Bu tür gelişmeler, bilinen insanlık tarihi boyunca gerçekleşen tüm
teknolojik gelişmeye oranla, 20. yüzyılda ortaya çıkan ani yükseliş
ivmesinin belirtilerinden bazıları olarak gösterilebilir. Bilinen tüm
insanlık tarihi boyunca gerçekleşmiş toplam teknolojik iyileşme ve
gelişmenin en önemli bölümü 20. yüzyıl içerisinde yaşanmıştır.

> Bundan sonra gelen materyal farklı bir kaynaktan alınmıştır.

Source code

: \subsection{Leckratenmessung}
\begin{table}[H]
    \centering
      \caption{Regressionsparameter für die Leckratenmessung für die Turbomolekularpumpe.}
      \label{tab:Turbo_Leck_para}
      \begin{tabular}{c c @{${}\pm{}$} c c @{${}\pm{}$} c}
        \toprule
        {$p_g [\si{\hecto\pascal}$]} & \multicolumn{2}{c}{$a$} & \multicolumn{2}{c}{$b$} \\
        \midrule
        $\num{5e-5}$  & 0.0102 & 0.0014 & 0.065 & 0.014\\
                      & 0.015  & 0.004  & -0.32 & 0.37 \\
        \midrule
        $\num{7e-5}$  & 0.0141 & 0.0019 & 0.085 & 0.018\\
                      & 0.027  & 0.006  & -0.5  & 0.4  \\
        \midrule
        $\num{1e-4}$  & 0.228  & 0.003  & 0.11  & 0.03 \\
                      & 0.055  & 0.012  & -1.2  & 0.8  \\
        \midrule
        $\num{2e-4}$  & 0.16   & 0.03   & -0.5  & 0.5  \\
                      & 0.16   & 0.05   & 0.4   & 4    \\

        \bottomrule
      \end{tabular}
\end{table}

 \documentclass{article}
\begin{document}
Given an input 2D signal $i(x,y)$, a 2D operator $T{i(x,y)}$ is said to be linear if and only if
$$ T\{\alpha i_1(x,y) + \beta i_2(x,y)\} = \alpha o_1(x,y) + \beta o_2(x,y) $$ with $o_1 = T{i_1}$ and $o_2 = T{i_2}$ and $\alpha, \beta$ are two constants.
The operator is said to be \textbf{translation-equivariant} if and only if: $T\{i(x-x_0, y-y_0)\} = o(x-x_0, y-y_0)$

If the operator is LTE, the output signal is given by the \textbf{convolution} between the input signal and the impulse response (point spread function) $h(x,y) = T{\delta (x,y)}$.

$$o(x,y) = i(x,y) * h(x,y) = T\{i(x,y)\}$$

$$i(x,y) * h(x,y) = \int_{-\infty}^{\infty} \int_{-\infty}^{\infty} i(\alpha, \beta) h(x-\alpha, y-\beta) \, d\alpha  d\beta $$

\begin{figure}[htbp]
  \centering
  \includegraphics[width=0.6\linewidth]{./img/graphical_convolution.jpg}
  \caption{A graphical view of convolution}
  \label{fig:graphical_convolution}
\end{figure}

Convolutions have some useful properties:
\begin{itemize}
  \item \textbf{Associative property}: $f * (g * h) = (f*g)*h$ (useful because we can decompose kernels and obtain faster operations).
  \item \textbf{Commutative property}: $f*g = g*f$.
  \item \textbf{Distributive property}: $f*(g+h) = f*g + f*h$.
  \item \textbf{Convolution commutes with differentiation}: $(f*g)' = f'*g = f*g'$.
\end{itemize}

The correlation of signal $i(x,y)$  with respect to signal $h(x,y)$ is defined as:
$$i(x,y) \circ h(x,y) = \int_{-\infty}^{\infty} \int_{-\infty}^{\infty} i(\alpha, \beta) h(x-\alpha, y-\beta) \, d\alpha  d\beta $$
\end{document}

Endüstriyel İlişkiler Gelişip Değişiyor
Teknolojideki bu ani ve hızlı gelişim endüstriyel ilişkileri de ister
istemez etkilemiştir.
Endüstriyel ilişkiler açısından da son derece dramatik gelişmeler,
geride bıraktığımız yüzyılda gerçekleşmiştir. Fordist üretim sistemi
ile sembolik olarak kendini ifade etmeye başlayan kapitalist
yükselişle birlikte 19. yüzyılın ortalarına kadar ekonomik varlıklarını
sürdürebilen loncalar, ahilik gibi kardeşlik kuruluşları, 20. yüzyılda
devirlerini tamamlamışlardır. Yüzyıllar boyunca süren bu geleneksel
üretim sistemini ortadan kaldıran Fordist üretim sistemi de kısa
sayılabilecek bir sürede önemli değişiklikler göstermek zorunda
kalmıştır.
İnsan kaynakları yönetimi açısından da gelişme kaçınılmaz olmuştur.
Taylorizm etkisindeki Fordist üretim sistemi yabancılaşma ve
verimsizlik ile başa çıkamamıştır . Anlaşılmıştır ki, Fordist üretimdeki
gibi üretim bandının başında yapılan planlama alıcıları tam olarak
tatmin edememiş, müşterinin isteklerinin karşılanabilmesi ancak
üretim bandının sonundan planlama yapılması ile hayata geçirilebilmiştir.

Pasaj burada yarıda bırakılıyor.